Re: Truncate regression due to commit 69b6c1319b6

[Date Prev][Date Next][Thread Prev][Thread Next][Date Index][Thread Index]

 



On Wed 27-02-19 04:24:51, Matthew Wilcox wrote:
> On Wed, Feb 27, 2019 at 12:27:21PM +0100, Jan Kara wrote:
> > On Tue 26-02-19 09:27:44, Matthew Wilcox wrote:
> > > On Tue, Feb 26, 2019 at 05:56:28PM +0100, Jan Kara wrote:
> > > > after some peripeties, I was able to bisect down to a regression in
> > > > truncate performance caused by commit 69b6c1319b6 "mm: Convert truncate to
> > > > XArray".
> > > 
> > > [...]
> > > 
> > > > I've gathered also perf profiles but from the first look they don't show
> > > > anything surprising besides xas_load() and xas_store() taking up more time
> > > > than original counterparts did.

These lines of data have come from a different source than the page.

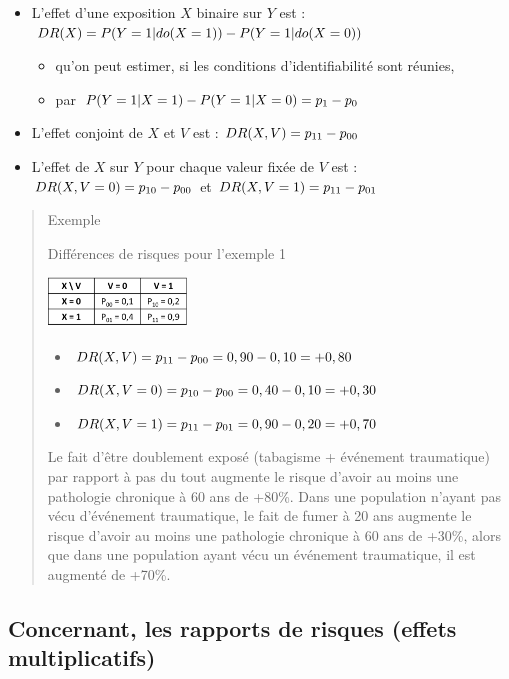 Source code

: \documentclass[
]{book}
\providecommand{\tightlist}{%
  \setlength{\itemsep}{0pt}\setlength{\parskip}{0pt}}
\begin{document}
\begin{itemize}
\tightlist
\item
  L'effet d'une exposition \(X\) binaire sur \(Y\) est : \(\small DR(X) = P(Y = 1|do(X = 1)) - P(Y = 1|do(X = 0))\)

  \begin{itemize}
  \tightlist
  \item
    qu'on peut estimer, si les conditions d'identifiabilité sont réunies,
  \item
    par \(\small P(Y = 1|X = 1) - P(Y = 1|X = 0) = p_1-p_0\)
  \end{itemize}
\item
  L'effet conjoint de \(X\) et \(V\) est : \(\small DR(X,V) = p_{11}-p_{00}\)
\item
  L'effet de \(X\) sur \(Y\) pour chaque valeur fixée de \(V\) est : \(\small DR(X,V=0) = p_{10}-p_{00}\) et \(\small DR(X,V=1) = p_{11}-p_{01}\)
\end{itemize}

\begin{quote}
Exemple

Différences de risques pour l'exemple 1

\includegraphics[width=0.3\textwidth,height=\textheight]{img/Image1.png}

\begin{itemize}
\tightlist
\item
  \(\small DR(X,V) = p_{11}-p_{00} = 0,90 - 0,10 = +0,80\)
\item
  \(\small DR (X,V=0) = p_{10}-p_{00} = 0,40 - 0,10 = +0,30\)
\item
  \(\small DR (X,V=1) = p_{11}-p_{01} = 0,90 - 0,20 = +0,70\)
\end{itemize}

Le fait d'être doublement exposé (tabagisme + événement traumatique) par rapport à pas du tout augmente le risque d'avoir au moins une pathologie chronique à 60 ans de +80\%. Dans une population n'ayant pas vécu d'événement traumatique, le fait de fumer à 20 ans augmente le risque d'avoir au moins une pathologie chronique à 60 ans de +30\%, alors que dans une population ayant vécu un événement traumatique, il est augmenté de +70\%.
\end{quote}

\hypertarget{concernant-les-rapports-de-risques-effets-multiplicatifs}{%
\subsection*{Concernant, les rapports de risques (effets multiplicatifs)}\label{concernant-les-rapports-de-risques-effets-multiplicatifs}}
\end{document}
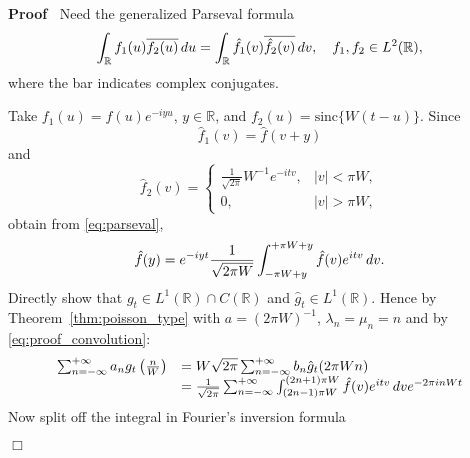 \documentclass{article}
\newenvironment{proof}{\noindent\textbf{Proof\ }}{\hspace*{\fill}$\Box$\medskip}
\begin{document}
\begin{proof}
  Need the generalized Parseval formula
  \begin{equation}
    \int_{\mathbb{R}} f_1 (u) \overline{f_2 (u)} \hspace{0.17em} du =
    \int_{\mathbb{R}} \hat{f}_1 (v) \overline{\hat{f}_2 (v)} \hspace{0.17em}
    dv, \quad f_1, f_2 \in L^2 (\mathbb{R}), \label{eq:parseval}
  \end{equation}
  where the bar indicates complex conjugates.
  
  Take $f_1 (u) = f (u) e^{- iyu}$, $y \in \mathbb{R}$, and $f_2 (u) =
  \mathrm{sinc} \{W (t - u)\}$. Since
  \begin{equation}
    \hat{f}_1 (v) = \hat{f}  (v + y) \label{eq:proof_f1_hat}
  \end{equation}
  and
  \begin{equation}
    \hat{f}_2 (v) = \left\{\begin{array}{ll}
      \frac{1}{\sqrt{2 \pi}} W^{- 1} e^{- itv}, & |v| < \pi W,\\
      0, & |v| > \pi W,
    \end{array}\right. \label{eq:proof_f2_hat}
  \end{equation}
  obtain from \eqref{eq:parseval},
  \begin{equation}
    \hat{f} (y) = e^{- iyt}  \frac{1}{\sqrt{2 \pi W}}  \int_{- \pi W + y}^{+
    \pi W + y} \hat{f} (v) e^{itv}  \hspace{0.17em} dv.
    \label{eq:proof_convolution}
  \end{equation}
  Directly show that $g_t \in L^1 (\mathbb{R}) \cap C (\mathbb{R})$ and
  $\hat{g}_t \in L^1 (\mathbb{R})$. Hence by Theorem~\ref{thm:poisson_type}
  with $a = (2 \pi W)^{- 1}$, $\lambda_n = \mu_n = n$ and by
  \eqref{eq:proof_convolution}:
  \begin{equation}
    \begin{array}{ll}
      \sum_{n = - \infty}^{+ \infty} a_n g_t \left( \frac{n}{W} \right) & = W
      \sqrt{2 \pi}  \sum_{n = - \infty}^{+ \infty} b_n  \hat{g}_t  (2 \pi
      Wn)\\
      & = \frac{1}{\sqrt{2 \pi}}  \sum_{n = - \infty}^{+ \infty} \int_{(2 n -
      1) \pi W}^{(2 n + 1) \pi W} \hat{f} (v) e^{itv}  \hspace{0.17em} dve^{-
      2 \pi inWt}
    \end{array} \label{eq:proof_poisson}
  \end{equation}
  Now split off the integral in Fourier's inversion formula

\end{proof}
\end{document}
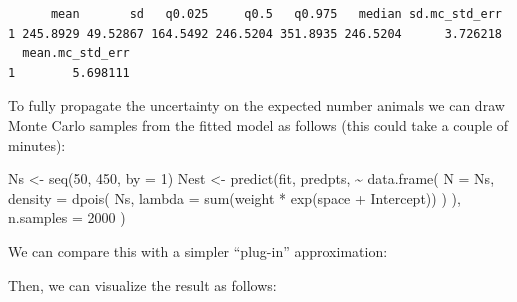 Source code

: \documentclass[
  letterpaper,
  DIV=11,
  numbers=noendperiod]{scrartcl}
\newenvironment{Shaded}{\begin{snugshade}}{\end{snugshade}}
\newcommand{\AttributeTok}[1]{\textcolor[rgb]{0.40,0.45,0.13}{#1}}
\newcommand{\DecValTok}[1]{\textcolor[rgb]{0.68,0.00,0.00}{#1}}
\newcommand{\FunctionTok}[1]{\textcolor[rgb]{0.28,0.35,0.67}{#1}}
\newcommand{\NormalTok}[1]{\textcolor[rgb]{0.00,0.23,0.31}{#1}}
\newcommand{\OtherTok}[1]{\textcolor[rgb]{0.00,0.23,0.31}{#1}}
\newcommand{\SpecialCharTok}[1]{\textcolor[rgb]{0.37,0.37,0.37}{#1}}
\newcommand{\StringTok}[1]{\textcolor[rgb]{0.13,0.47,0.30}{#1}}
\begin{document}
\begin{verbatim}
      mean       sd   q0.025     q0.5   q0.975   median sd.mc_std_err
1 245.8929 49.52867 164.5492 246.5204 351.8935 246.5204      3.726218
  mean.mc_std_err
1        5.698111
\end{verbatim}

To fully propagate the uncertainty on the expected number animals we can
draw Monte Carlo samples from the fitted model as follows (this could
take a couple of minutes):

\begin{Shaded}
\begin{Highlighting}[]
\NormalTok{Ns }\OtherTok{\textless{}{-}} \FunctionTok{seq}\NormalTok{(}\DecValTok{50}\NormalTok{, }\DecValTok{450}\NormalTok{, }\AttributeTok{by =} \DecValTok{1}\NormalTok{)}
\NormalTok{Nest }\OtherTok{\textless{}{-}} \FunctionTok{predict}\NormalTok{(fit, predpts,}
  \SpecialCharTok{\textasciitilde{}} \FunctionTok{data.frame}\NormalTok{(}
    \AttributeTok{N =}\NormalTok{ Ns,}
    \AttributeTok{density =} \FunctionTok{dpois}\NormalTok{(}
\NormalTok{      Ns,}
      \AttributeTok{lambda =} \FunctionTok{sum}\NormalTok{(weight }\SpecialCharTok{*} \FunctionTok{exp}\NormalTok{(space }\SpecialCharTok{+}\NormalTok{ Intercept))}
\NormalTok{    )}
\NormalTok{  ),}
  \AttributeTok{n.samples =} \DecValTok{2000}
\NormalTok{)}
\end{Highlighting}
\end{Shaded}

We can compare this with a simpler ``plug-in'' approximation:

\begin{Shaded}
\end{Shaded}

Then, we can visualize the result as follows:
\end{document}
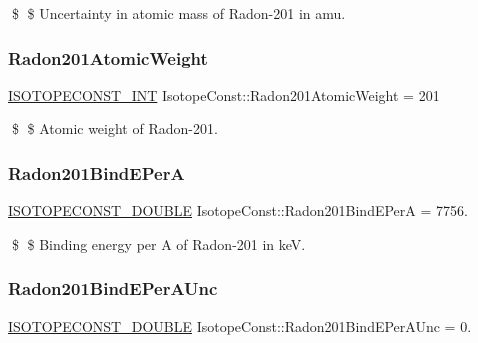 \$ \$ Uncertainty in atomic mass of Radon-\/201 in amu. \mbox{\label{group___isotope_const-_radon-_rn201_gaaece13a99d34e2d724ffe595dbc305bb}} 
\subsubsection{\texorpdfstring{Radon201\+Atomic\+Weight}{Radon201AtomicWeight}}
{\footnotesize\ttfamily \mbox{\hyperlink{group___isotope_const-_macros_ga5f18360b3e99483a35c32d789e62621c}{I\+S\+O\+T\+O\+P\+E\+C\+O\+N\+S\+T\+\_\+\+I\+NT}} Isotope\+Const\+::\+Radon201\+Atomic\+Weight = 201}

\$ \$ Atomic weight of Radon-\/201. \mbox{\label{group___isotope_const-_radon-_rn201_gad0d755e20f09f3078439bc1e324f72b6}} 
\subsubsection{\texorpdfstring{Radon201\+Bind\+E\+PerA}{Radon201BindEPerA}}
{\footnotesize\ttfamily \mbox{\hyperlink{group___isotope_const-_macros_ga8f45a7272ce02c0b4c65c44636ed719a}{I\+S\+O\+T\+O\+P\+E\+C\+O\+N\+S\+T\+\_\+\+D\+O\+U\+B\+LE}} Isotope\+Const\+::\+Radon201\+Bind\+E\+PerA = 7756.}

\$ \$ Binding energy per A of Radon-\/201 in keV. \mbox{\label{group___isotope_const-_radon-_rn201_ga64e6d4c260d751f70d430364d7210352}} 
\subsubsection{\texorpdfstring{Radon201\+Bind\+E\+Per\+A\+Unc}{Radon201BindEPerAUnc}}
{\footnotesize\ttfamily \mbox{\hyperlink{group___isotope_const-_macros_ga8f45a7272ce02c0b4c65c44636ed719a}{I\+S\+O\+T\+O\+P\+E\+C\+O\+N\+S\+T\+\_\+\+D\+O\+U\+B\+LE}} Isotope\+Const\+::\+Radon201\+Bind\+E\+Per\+A\+Unc = 0.}


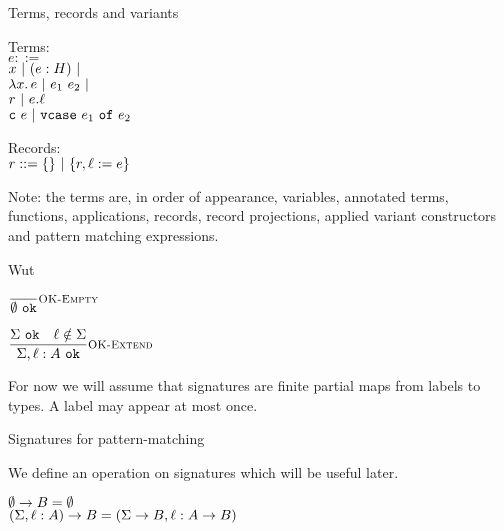 \documentclass{beamer}
\begin{document}
\begin{frame}{Terms, records and variants}

Terms: \\
$e ::=$ \\
\qquad $x \pipe \annot{e}{H} \pipe$ \\
\qquad $\fun{x}{e} \pipe \app{e_1}{e_2} \pipe$ \\
\qquad $r \pipe \proj{e}{\ell}$ \\
\qquad $\cons{\texttt{c}}{e} \pipe \vcase{e_1}{e_2}$

\vspace{2em}

Records: \\
$r ::= \emptyrecord \pipe \extendrecord{r}{\ell}{e}$ \\

\vspace{2em}

Note: the terms are, in order of appearance, variables, annotated terms, functions, applications, records, record projections, applied variant constructors and pattern matching expressions.

\end{frame}

\begin{frame}{Wut}

\begin{center}
  $\infrule[OK-Empty]{}{\sigok{\emptysig}}$

  \vspace{2em}

  $\infrule[OK-Extend]{\sigok{\Sigma} \quad \sidecond{\ell \notin \Sigma}}{\sigok{\extendsig{\Sigma}{\ell}{A}}}$
\end{center}

For now we will assume that signatures are finite partial maps from labels to types. A label may appear at most once.

\end{frame}

\begin{frame}{Signatures for pattern-matching}

We define an operation on signatures which will be useful later.

$\funsig{\emptysig}{B} = \emptysig$ \\
$\funsig{(\extendsig{\Sigma}{\ell}{A})}{B} = (\extendsig{\funsig{\Sigma}{B}}{\ell}{\Fun{A}{B}})$

\end{frame}
\end{document}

I'll try to dig more into this but any idea
> > > > is appreciated.
> > > 
> > > Well, that's a short and sweet little commit.  Stripped of comment
> > > changes, it's just:
> > > 
> > > -       struct radix_tree_node *node;
> > > -       void **slot;
> > > +       XA_STATE(xas, &mapping->i_pages, index);
> > >  
> > > -       if (!__radix_tree_lookup(&mapping->i_pages, index, &node, &slot))
> > > +       xas_set_update(&xas, workingset_update_node);
> > > +       if (xas_load(&xas) != entry)
> > >                 return;
> > > -       if (*slot != entry)
> > > -               return;
> > > -       __radix_tree_replace(&mapping->i_pages, node, slot, NULL,
> > > -                            workingset_update_node);
> > > +       xas_store(&xas, NULL);
> > 
> > Yes, the code change is small. Thanks to you splitting the changes, the
> > regression is easier to analyze so thanks for that :)
> 
> That was why I split the patches so small.  I'm kind of glad it paid off ...
> not glad to have caused a performance regression!
> 
> > > I have a few reactions to this:
> > > 
> > > 1. I'm concerned that the XArray may generally be slower than the radix
> > > tree was.  I didn't notice that in my testing, but maybe I didn't do
> > > the right tests.
> > 
> > So one difference I've noticed when staring into the code and annotated
> > perf traces is that xas_store() will call xas_init_marks() when stored
> > entry is 0. __radix_tree_replace() didn't do this. And the cache misses we
> > take from checking tags do add up. After hacking the code in xas_store() so
> > that __clear_shadow_entry() does not touch tags, I get around half of the
> > regression back. For now I didn't think how to do this so that the API
> > remains reasonably clean. So now we are at:
> > 
> > COMMIT      AVG            STDDEV
> > a97e7904c0  1431256.500000 1489.361759
> > 69b6c1319b  1566944.000000 2252.692877
> > notaginit   1483740.700000 7680.583455
> 
> Well, that seems worth doing.  For the page cache case, we know that
> shadow entries have no tags set (at least right now), so it seems
> reasonable to move the xas_init_marks() from xas_store() to its various
> callers.
> 
> > > 2. The setup overhead of the XA_STATE might be a problem.
> > > If so, we can do some batching in order to improve things.
> > > I suspect your test is calling __clear_shadow_entry through the
> > > truncate_exceptional_pvec_entries() path, which is already a batch.
> > > Maybe something like patch [1] at the end of this mail.
> > 
> > So this apparently contributes as well but not too much. With your patch
> > applied on top of 'notaginit' kernel above I've got to:
> > 
> > batched-xas 1473900.300000 950.439377
> 
> Fascinating that it reduces the stddev so much.  We can probably take this

I would not concentrate on the reduction of stddev too much. The high
stddev for 'notaginit' is caused by one relatively big outlier (otherwise
we are at ~2200). But still the patch reduced stddev to about a half so
there is some improvement.

> further (getting into the realm of #3 below) -- the call to xas_set() will
> restart the walk from the top of the tree each time.  Clearly this usecase
> (many thousands of shadow entries) is going to construct a very deep tree,
> and we're effectively doing a linear scan over the bottom of the tree, so
> starting from the top each time is O(n.log n) instead of O(n).  I think
> you said the file was 64GB, which is 16 million 4k entries, or 24 bits of
> tree index.  That's 4 levels deep so it'll add up.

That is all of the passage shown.